Youth unemployment is a longstanding issue in the UK and one which has been exacerbated by COVID-19. The latest Office of National Statistics (ONS) data shows that under-25s account for over 60% of the fall in UK employees since before the pandemic.
1. What are the main challenges facing young people seeking employment today? How do structural factors impact youth unemployment, and how might these be addressed?
2. What are the main challenges facing employers in the labour market today? What barriers do they face in recruiting young workers and setting up apprenticeships and traineeships?
3. What future social, economic and technological changes are likely to impact youth unemployment? What impact might these changes have, and how should this be planned for and addressed?
4. Is funding for education, training and skills enough to meet the needs of young people and of the labour market? How can we ensure it continues to reach those who need it most?
Primary and secondary education
5. Does the national curriculum equip young people with the right knowledge and skills to find secure jobs and careers?
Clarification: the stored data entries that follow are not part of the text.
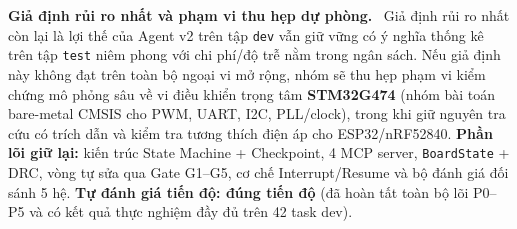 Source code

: \documentclass[12pt,a4paper]{report}
\newcommand{\file}[1]{{\small\ttfamily\color{bkblue}\nolinkurl{#1}}}
\newcommand{\subhead}[1]{\par\smallskip\noindent\textbf{#1}\ }
\begin{document}
\par\vspace{2pt}
\subhead{Giả định rủi ro nhất và phạm vi thu hẹp dự phòng.} Giả định rủi ro nhất còn lại là lợi thế của Agent v2 trên tập \file{dev} vẫn giữ vững có ý nghĩa thống kê trên tập \file{test} niêm phong với chi phí/độ trễ nằm trong ngân sách. Nếu giả định này không đạt trên toàn bộ ngoại vi mở rộng, nhóm sẽ thu hẹp phạm vi kiểm chứng mô phỏng sâu về vi điều khiển trọng tâm \textbf{STM32G474} (nhóm bài toán bare-metal CMSIS cho PWM, UART, I2C, PLL/clock), trong khi giữ nguyên tra cứu có trích dẫn và kiểm tra tương thích điện áp cho ESP32/nRF52840. \textbf{Phần lõi giữ lại:} kiến trúc State Machine + Checkpoint, 4 MCP server, \file{BoardState} + DRC, vòng tự sửa qua Gate G1–G5, cơ chế Interrupt/Resume và bộ đánh giá đối sánh 5 hệ. \textbf{Tự đánh giá tiến độ: đúng tiến độ} (đã hoàn tất toàn bộ lõi P0–P5 và có kết quả thực nghiệm đầy đủ trên 42 task dev).
\end{document}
What changes may be needed to ensure this is the case in future?
6. Is careers education preparing young people with the knowledge to explore the range of opportunities available? What role does work experience play in this regard?
7. What lessons can be learned from alternative models of education and assessment? What are the challenges with, and obstacles to, the adoption of such models?
Further education, higher education and training
8. What more needs to be done to ensure parity of esteem between vocational and academic study in the jobs market and society? How can funding play a role in this?
9. What is the role of business and universities in creating a thriving jobs market for young people? How should they be involved in developing skills and training programmes at further and higher education level?
10. What can be done to ensure that enough apprenticeship and traineeship placements are available for young people? Is the apprenticeship levy the right way to achieve a continuing supply of opportunities?
Jobs and employment
11.What lessons can be learned by current and previous youth labour market policy interventions and educational approaches, both in the UK and in other countries?
12. What economic sectors present opportunities for sustainable, quality jobs for young people? How can we ensure these opportunities are capitalised on and that skills meet demand, particularly for green jobs?
13. How might future youth labour market interventions best be targeted towards particular groups, sectors or regions? Which ones should be targeted?